WASHINGTON, May 21, 2018 – United States Senator Lamar Alexander (R-Tenn.), along with 31 Republican senators, today sent a letter to U.S. Trade Representative Robert Lighthizer urging him to work closely with Congress as he seeks to renegotiate the North American Free Trade Agreement (NAFTA) and warned against giving Congress an ultimatum on changing NAFTA.
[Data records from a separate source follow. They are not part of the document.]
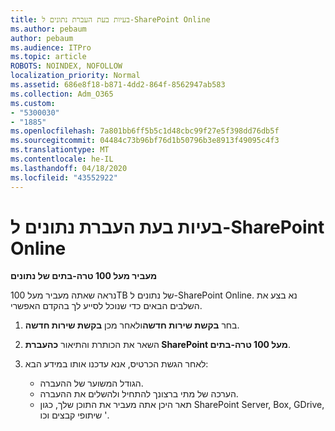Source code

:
 ```yaml
---
title: בעיות בעת העברת נתונים ל-SharePoint Online
ms.author: pebaum
author: pebaum
ms.audience: ITPro
ms.topic: article
ROBOTS: NOINDEX, NOFOLLOW
localization_priority: Normal
ms.assetid: 686e8f18-b871-4dd2-864f-8562947ab583
ms.collection: Adm_O365
ms.custom:
- "5300030"
- "1885"
ms.openlocfilehash: 7a801bb6ff5b5c1d48cbc99f27e5f398dd76db5f
ms.sourcegitcommit: 04484c73b96bf76d1b50796b3e8913f49095c4f3
ms.translationtype: MT
ms.contentlocale: he-IL
ms.lasthandoff: 04/18/2020
ms.locfileid: "43552922"
---
```

# <a name="issues-while-migrating-data-to-sharepoint-online"></a>בעיות בעת העברת נתונים ל-SharePoint Online

**מעביר מעל 100 טרה-בתים של נתונים**

נראה שאתה מעביר מעל 100TB של נתונים ל-SharePoint Online. נא בצע את השלבים הבאים כדי שנוכל לסייע לך בהקדם האפשרי. 

1. בחר **בקשת שירות חדשה**ולאחר מכן **בקשת שירות חדשה**. 
2. השאר את הכותרת והתיאור **כהעברת SharePoint מעל 100 טרה-בתים**.
3. לאחר הגשת הכרטיס, אנא עדכנו אותו במידע הבא: 

    - הגודל המשוער של ההעברה.
    - הערכה של מתי ברצונך להתחיל ולהשלים את ההעברה.
    - תאר היכן אתה מעביר את התוכן שלך, כגון SharePoint Server, Box, GDrive, שיתופי קבצים וכו '.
The senators wrote: “Since the North American Free Trade Agreement (NAFTA) came into force in 1994, our economy has diversified and transformed through technological advances and growing industrial capabilities. To meet the needs of today’s North American economy, we agree that NAFTA should be modernized. We applaud the Administration’s ongoing efforts to update NAFTA and offer any support or assistance needed to reach an agreement that strengthens the American economy. …We are concerned about recent media reports suggesting that you may be considering an ultimatum strategy to pressure Congress into accepting an updated NAFTA, including through threats to withdraw from the original agreement. In the past, you have suggested that your goal is to achieve overwhelming bipartisan support for a modernized NAFTA. We believe this goal is only achievable through a strategy to constructively engage Members of Congress as required by TPA and without attempting to force a choice between negative outcomes. In our view, a take-it or leave- it strategy could have negative unintended effects that jeopardize American jobs and economic growth. When discussing NAFTA modernization legislation with Congress, we ask the Administration employ a strategy that emphasizes collaboration, rather than conflict.”

Senator Alexander said: “Changes to NAFTA could make it more expensive to build cars in Tennessee, threatening thousands of jobs in 88 counties, and make it harder for businesses and farmers to export their products. President Trump has invited me two or three times to discussions about trade issues, and he has been a good listener.  I will continue to tell the president that NAFTA has been good for Tennessee, and I look forward to working with Ambassador Lighthizer to help make sure that changes to NAFTA do not hurt workers or consumers.”

Alexander has discussed with President Trump and Ambassador Lighthizer how trade, including NAFTA, has been responsible for creating thousands of jobs and higher family incomes in Tennessee, and how the U.S. should not lose sight of the benefits of trade.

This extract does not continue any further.